Later this year, Carnegie Mellon University’s Robotic Institute is sending a rover to the moon in competition for the Google Lunar XPRIZE, which promises $30 million to the team that successfully lands a robot on the satellite and sends back high-definition images. Their effort is called the MoonArk, and among its many earthly artifacts will be a recording of a nightingale’s song.
As The New Yorker reports, the nearly three-and-a-half-minute song was collected by Karl Reich in Bremen, Germany in 1913. Reich bred canaries and is credited with making the first ever bird recordings. The avian enthusiast trained birds to actually sit inside the horn of a phonograph to collect their songs. Eventually those recordings were sold commercially all over the world.

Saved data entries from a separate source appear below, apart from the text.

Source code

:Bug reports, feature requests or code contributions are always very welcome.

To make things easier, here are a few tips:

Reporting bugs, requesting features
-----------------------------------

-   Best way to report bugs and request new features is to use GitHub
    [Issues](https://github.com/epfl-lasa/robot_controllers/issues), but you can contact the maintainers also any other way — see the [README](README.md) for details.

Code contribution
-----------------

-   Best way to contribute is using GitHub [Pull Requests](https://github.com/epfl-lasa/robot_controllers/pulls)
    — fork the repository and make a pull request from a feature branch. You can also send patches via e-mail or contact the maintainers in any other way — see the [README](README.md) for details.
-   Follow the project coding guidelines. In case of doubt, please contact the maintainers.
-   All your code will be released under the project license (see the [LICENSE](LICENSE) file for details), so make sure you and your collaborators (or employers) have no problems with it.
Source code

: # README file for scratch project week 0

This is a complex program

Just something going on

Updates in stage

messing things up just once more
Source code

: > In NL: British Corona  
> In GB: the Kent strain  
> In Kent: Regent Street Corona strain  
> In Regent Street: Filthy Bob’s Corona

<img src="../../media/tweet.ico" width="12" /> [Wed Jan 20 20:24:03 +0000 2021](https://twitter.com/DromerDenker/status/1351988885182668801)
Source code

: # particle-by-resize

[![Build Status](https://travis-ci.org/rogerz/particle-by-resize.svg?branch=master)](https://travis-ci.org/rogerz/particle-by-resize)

The MoonArk team tapped producer and music researcher Ian Nagoski—who runs a record label called Canary Records in Baltimore, Maryland—to choose a birdsong for the cosmic journey. He told The New Yorker that he chose “Song of a Nightingale” because the birds are the best of all feathered vocalists: “They seem to embody a combination of beauty and desperation. And so, for thousands of years, they became the greatest symbols of the impassioned lover, the romantic, the great poet, the one who simply cannot help but sing, from whom melodies of devotion to its mate seem to flow endlessly in a constant masterpiece of melodic invention,” he wrote.